The Public Employee Speech Standard

The legal framework governing the case rests on established Supreme Court precedents regarding the speech of public employees. Legal experts point to the landmark 1968 case Pickering v. Board of Education, which established a balancing test for such disputes.

Under the Pickering standard, courts must weigh the interests of the employee, as a citizen, in commenting upon matters of public concern against the interest of the State, as an employer, in promoting the efficiency of the public services it performs. The FWC failed to demonstrate any actual disruption to its wildlife conservation mission caused by Steen’s personal tweet.

Attorneys representing the Steen estate argued that criticizing a political figure on a personal account is protected political speech. They maintained that the state cannot use the threat of termination to silence employees who express opinions that run counter to the political preferences of state leadership.
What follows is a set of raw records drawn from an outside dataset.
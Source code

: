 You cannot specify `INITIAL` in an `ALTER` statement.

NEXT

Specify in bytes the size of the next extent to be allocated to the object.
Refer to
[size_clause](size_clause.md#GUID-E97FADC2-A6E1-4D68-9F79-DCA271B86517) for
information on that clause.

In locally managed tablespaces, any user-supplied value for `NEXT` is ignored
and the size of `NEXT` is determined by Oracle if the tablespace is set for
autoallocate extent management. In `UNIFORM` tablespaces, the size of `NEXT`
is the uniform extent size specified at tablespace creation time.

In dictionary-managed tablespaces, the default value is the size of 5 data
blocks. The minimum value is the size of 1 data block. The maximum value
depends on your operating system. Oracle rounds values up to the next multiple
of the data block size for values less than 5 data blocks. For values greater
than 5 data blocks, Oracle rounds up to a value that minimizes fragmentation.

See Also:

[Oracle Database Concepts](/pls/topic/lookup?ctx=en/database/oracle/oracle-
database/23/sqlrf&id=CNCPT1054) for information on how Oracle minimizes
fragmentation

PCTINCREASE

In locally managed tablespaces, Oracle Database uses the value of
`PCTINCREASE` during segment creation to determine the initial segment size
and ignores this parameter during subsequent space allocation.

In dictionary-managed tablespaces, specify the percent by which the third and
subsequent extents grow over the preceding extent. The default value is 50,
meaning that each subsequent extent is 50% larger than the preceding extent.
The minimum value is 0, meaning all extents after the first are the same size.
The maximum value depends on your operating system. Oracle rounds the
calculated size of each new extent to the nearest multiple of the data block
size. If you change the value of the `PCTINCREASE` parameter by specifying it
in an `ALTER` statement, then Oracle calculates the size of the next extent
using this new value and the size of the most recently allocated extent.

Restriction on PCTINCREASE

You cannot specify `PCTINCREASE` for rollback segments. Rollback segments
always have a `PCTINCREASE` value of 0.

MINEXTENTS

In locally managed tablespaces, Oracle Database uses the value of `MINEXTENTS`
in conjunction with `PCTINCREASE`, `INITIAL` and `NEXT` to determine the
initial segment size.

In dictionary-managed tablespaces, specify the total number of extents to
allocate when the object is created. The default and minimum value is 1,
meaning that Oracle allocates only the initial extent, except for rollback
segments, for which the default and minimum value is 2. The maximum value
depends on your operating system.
Broader Implications for State Workers

The settlement comes amid heightened scrutiny over how government agencies regulate the off-duty speech of their employees, particularly in politically polarized environments. Civil liberties advocates argue that vague social media policies are increasingly used to silence dissenting or controversial views among public sector workers.

Legal analysts suggest that the substantial payout serves as a warning to public employers who seek to penalize staff for personal political expressions. It underscores that state agencies face significant financial and legal risks when they overreach into their employees’ private lives and restrict constitutionally protected speech.

The case also highlights the growing tension between professional scientific expertise and political discourse. Steen’s defense of higher education and scientific authority was central to the exchange that led to his firing, reflecting a broader cultural debate over the role of experts in public life.

What to Watch Next

Moving forward, observers will watch whether the FWC and other Florida state agencies revise their personnel and social media policies to prevent similar litigation. The case may prompt clearer, more narrow guidelines on what constitutes “disruptive” speech versus protected personal expression for state employees.

Additionally, First Amendment advocates are monitoring similar lawsuits across the country as public sector employees navigate increasingly polarized digital spaces. The resolution of Steen’s case could encourage other public workers to challenge disciplinary actions stemming from off-duty social media activity, setting a persuasive precedent for public employee speech rights nationwide.